[comp.sys.sgi] Intermittent Login Problems

eap@cs.bu.edu (Eric A. Pearce) (02/28/90)

 We have a Iris 4D running 3.2.1 with:

 2 25 MHZ IP7 Processors
 FPU: MIPS R2010A/R3010 VLSI Floating Point Chip Revision: 2.0
 CPU: MIPS R2000A/R3000 Processor Chip Revision: 2.0
 Data cache size: 64 Kbytes
 Instruction cache size: 64 Kbytes
 Main memory size: 16 Mbytes
 GT Graphics option installed
 Integral Ethernet controller
 Integral SCSI controller WD33C93
 Disk drive: unit 2 on SCSI controller 0
 Disk drive: unit 1 on SCSI controller 0
 Tape drive: unit 7 on SCSI controller 0: QIC 150

 It recently started behaving strangely - When trying to log in from the console,
 the screen will go blank for a couple of minutes and then return to the login 
 prompt.   The behavior seems random.   The only unusual message that I could 
 find in SYSLOG was:

 Feb 21 14:41:22 panda grcond[10521]: In limbo
 Feb 21 14:42:07 panda grcond[10521]: Tried and failed 3 times to download 
 graphics subsystem

 I asked our usual service person and the SGI hotline people and nobody had 
 seen this message before.

 Any ideas?

 -e

-------------------------------------------------------------------------------
 Eric Pearce eap@bu-pub.bu.edu
 Boston University Information Technology      
 111 Cummington Street  Boston MA 02215  617-353-2780 voice  617-353-6260 fax

brian@cs.utah.edu (Brian Sturgill) (02/28/90)

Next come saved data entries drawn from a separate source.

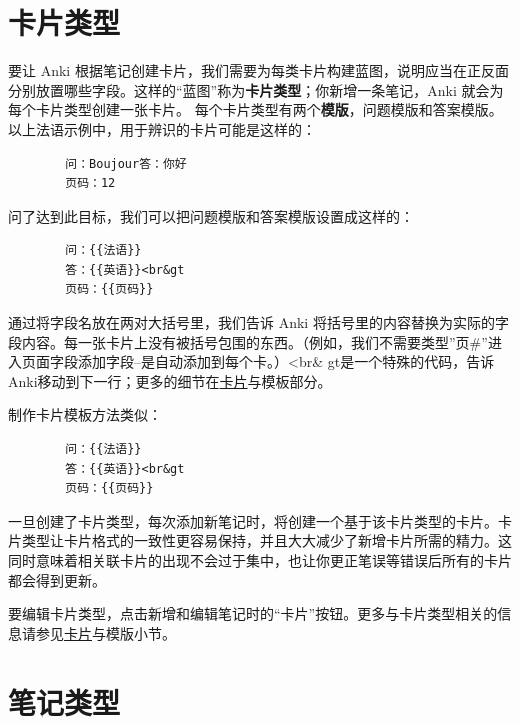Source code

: \documentclass[a4paper]{book}
\begin{document}
	\section{卡片类型}
	
	要让 Anki 根据笔记创建卡片，我们需要为每类卡片构建蓝图，说明应当在正反面分别放置哪些字段。这样的“蓝图”称为\textbf{卡片类型}；你新增一条笔记，Anki 就会为每个卡片类型创建一张卡片。
	每个卡片类型有两个\textbf{模版}，问题模版和答案模版。以上法语示例中，用于辨识的卡片可能是这样的：
	
	\begin{shaded}\begin{verbatim}
		问：Boujour答：你好
		页码：12
		\end{verbatim}\end{shaded}
	
	问了达到此目标，我们可以把问题模版和答案模版设置成这样的：
	
	\begin{shaded}\begin{verbatim}
		问：{{法语}}
		答：{{英语}}<br&gt
		页码：{{页码}}
		\end{verbatim}\end{shaded}
	
	通过将字段名放在两对大括号里，我们告诉 Anki 将括号里的内容替换为实际的字段内容。每一张卡片上没有被括号包围的东西。（例如，我们不需要类型”页\#”进入页面字段添加字段–是自动添加到每个卡。）<br\& gt是一个特殊的代码，告诉Anki移动到下一行；更多的细节在\hyperref[templates]{卡片}与模板部分。
	
	制作卡片模板方法类似：
	
	\begin{shaded}\begin{verbatim}
		问：{{法语}}
		答：{{英语}}<br&gt
		页码：{{页码}}
		\end{verbatim}\end{shaded}
	
	一旦创建了卡片类型，每次添加新笔记时，将创建一个基于该卡片类型的卡片。卡片类型让卡片格式的一致性更容易保持，并且大大减少了新增卡片所需的精力。这同时意味着相关联卡片的出现不会过于集中，也让你更正笔误等错误后所有的卡片都会得到更新。
	
	要编辑卡片类型，点击新增和编辑笔记时的“卡片”按钮。更多与卡片类型相关的信息请参见\hyperref[templates]{卡片}与模版小节。
	
	\section{笔记类型}
	
\end{document}
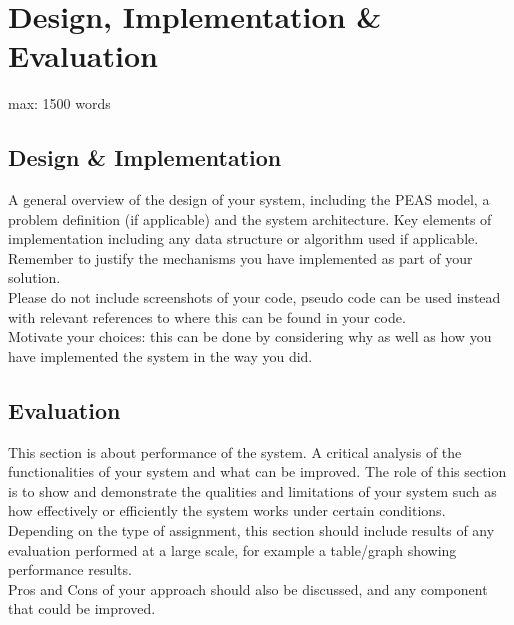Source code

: \documentclass[letterpaper,12pt]{article}
\begin{document}

\section{Design, Implementation \& Evaluation}
\label{sec:design-implementation-evaluation}

max: 1500 words

\subsection{Design \& Implementation}

A general overview of the design of your system, including the PEAS model, a problem definition (if applicable) and the system architecture. Key elements of implementation including any data structure or algorithm used if applicable. Remember to justify the mechanisms you have implemented as part of your solution.\\

Please do not include screenshots of your code, pseudo code can be used instead with relevant references to where this can be found in your code.\\

Motivate your choices: this can be done by considering why as well as how you have implemented the system in the way you did.

\subsection{Evaluation}

This section is about performance of the system. A critical analysis of the functionalities of your system and what can be improved. The role of this section is to show and demonstrate the qualities and limitations of your system such as how effectively or efficiently the system works under certain conditions.\\

Depending on the type of assignment, this section should include results of any evaluation performed at a large scale, for example a table/graph showing performance results.\\

Pros and Cons of your approach should also be discussed, and any component that could be improved.\\

\end{document}
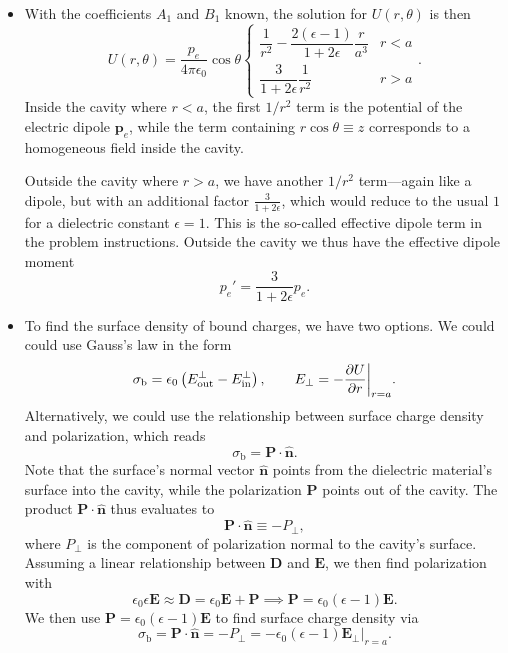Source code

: \documentclass[11pt, a4paper]{article}
\renewcommand{\vec}[1]{\bm{#1}} %
\newcommand{\uvec}[1]{\hat{\vec{#1}}} %
\newcommand{\E}{\vec{E}}  %
\newcommand{\D}{\vec{D}}  %
\newcommand{\e}{\epsilon}
\newcommand{\ee}{\epsilon_{0}}  %
\newcommand{\pe}{\vec{p}_{e}}  %
\renewcommand{\P}{\vec{P}}  %
\begin{document}
\begin{itemize}
	\item With the coefficients $ A_{1} $ and $ B_{1} $ known, the solution for $ U(r, \theta) $ is then
	\begin{equation*}
		U(r, \theta) = \frac{p_{e}}{4\pi \ee}\cos \theta
		\begin{cases}
			\dfrac{1}{r^{2}} - \dfrac{2(\e - 1)}{1 + 2\e}\dfrac{r}{a^{3}} & r < a\\[2mm]
			\dfrac{3}{1 + 2\e} \dfrac{1}{r^{2}} & r > a
		\end{cases}.
	\end{equation*}
	Inside the cavity where $ r < a $, the first $ 1/r^{2} $ term is the potential of the electric dipole $ \pe $, while the term containing $  r \cos \theta \equiv z $ corresponds to a homogeneous field inside the cavity. 
	
	Outside the cavity where $ r > a $, we have another $ 1/r^{2} $ term---again like a dipole, but with an additional factor $ \frac{3}{1 + 2\e} $, which would reduce to the usual $ 1 $ for a dielectric constant $ \e = 1 $. This is the so-called effective dipole term in the problem instructions. Outside the cavity we thus have the effective dipole moment
	\begin{equation*}
		p_{e}' = \frac{3}{1 + 2\e}p_{e}.
	\end{equation*}
	
	\item To find the surface density of bound charges, we have two options. We could could use Gauss's law in the form
	\begin{equation*}
		\sigma_{\mathrm{b}} = \ee \left(E^{\mathrm{\perp}}_{\text{out}} - E^{\mathrm{\perp}}_{\text{in}}\right), \qquad E_{\perp} = -\pdv{U}{r} \bigg |_{r = a}.
	\end{equation*}
	Alternatively, we could use the relationship between surface charge density and polarization, which reads
	\begin{equation*}
		\sigma_{\mathrm{b}} = \P \cdot \uvec{n}.
	\end{equation*}
	Note that the surface's normal vector $ \uvec{n} $ points from the dielectric material's surface into the cavity, while the polarization $ \P $ points out of the cavity. The product $  \P \cdot \uvec{n} $ thus evaluates to
	\begin{equation*}
		 \P \cdot \uvec{n} \equiv - P_{\perp},
	\end{equation*}
	where $ P_{\perp} $ is the component of polarization normal to the cavity's surface. Assuming a linear relationship between $ \D $ and $ \E $, we then find polarization with
	\begin{equation*}
		\ee \e \E  \approx \D = \ee \E + \P \implies \P = \ee (\e - 1)\E.
	\end{equation*}
	We then use $ \P = \ee (\e - 1)\E $ to find surface charge density via
	\begin{equation*}
		\sigma_{\mathrm{b}} = \P \cdot \uvec{n} = -P_{\perp} = -\ee(\e - 1)\E_{\perp}\big |_{r = a}.
	\end{equation*}
\end{itemize}
\end{document}
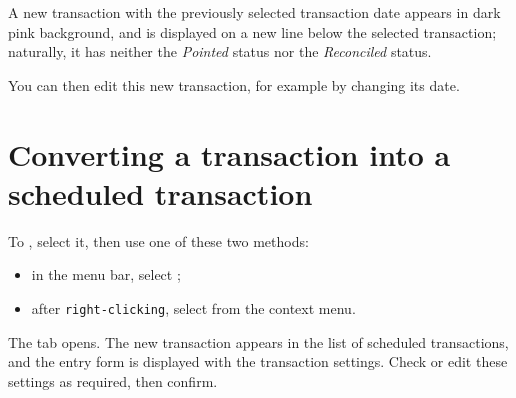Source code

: A new transaction with the previously selected transaction date appears in \colorbox[RGB]{245,155,155}{dark pink background}, and is displayed on a new line below the selected transaction; naturally, it has neither the \emph{Pointed} status nor the \emph{Reconciled} status.

You can then edit this new transaction, for example by changing its date.


\section{Converting a transaction into a scheduled transaction\label{transactions-schedule}}

To , select it, then use one of these two methods:
\begin{itemize}
	\item in the menu bar, select ;
	\item after \texttt{right-clicking}, select  from the context menu.
\end{itemize}

The  tab opens. The new transaction appears in the list of scheduled transactions, and the entry form is displayed with the transaction settings. Check or edit these settings as required, then confirm.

>  We have a Iris 4D running 3.2.1 with:
>  It recently started behaving strangely - When trying to log in from the console,
>  the screen will go blank for a couple of minutes and then return to the login 
>  prompt.   The behavior seems random.   The only unusual message that I could 
>  find in SYSLOG was:
> 
>  Feb 21 14:41:22 panda grcond[10521]: In limbo
>  Feb 21 14:42:07 panda grcond[10521]: Tried and failed 3 times to download 
>  graphics subsystem
> 
>  I asked our usual service person and the SGI hotline people and nobody had 
>  seen this message before.
> 
>  Any ideas?

The main idea I get is that it is odd that SGI does not know about this
problem.  ALL of our 4D/20's, and our 240GTX have this problem.
Looking at our SYSLOGs shows that this occurs 4.51 times per machine per day.
Often just before the limbo message we get:

	... grcond[5015]: Child process /etc/gl/pandora exited with status 0

I do not know if the exact same mechanism is responsible, but we also
had the graphics servers crash so frequently (leaving a very large /core) that
I installed /core as a symlink to /dev/null.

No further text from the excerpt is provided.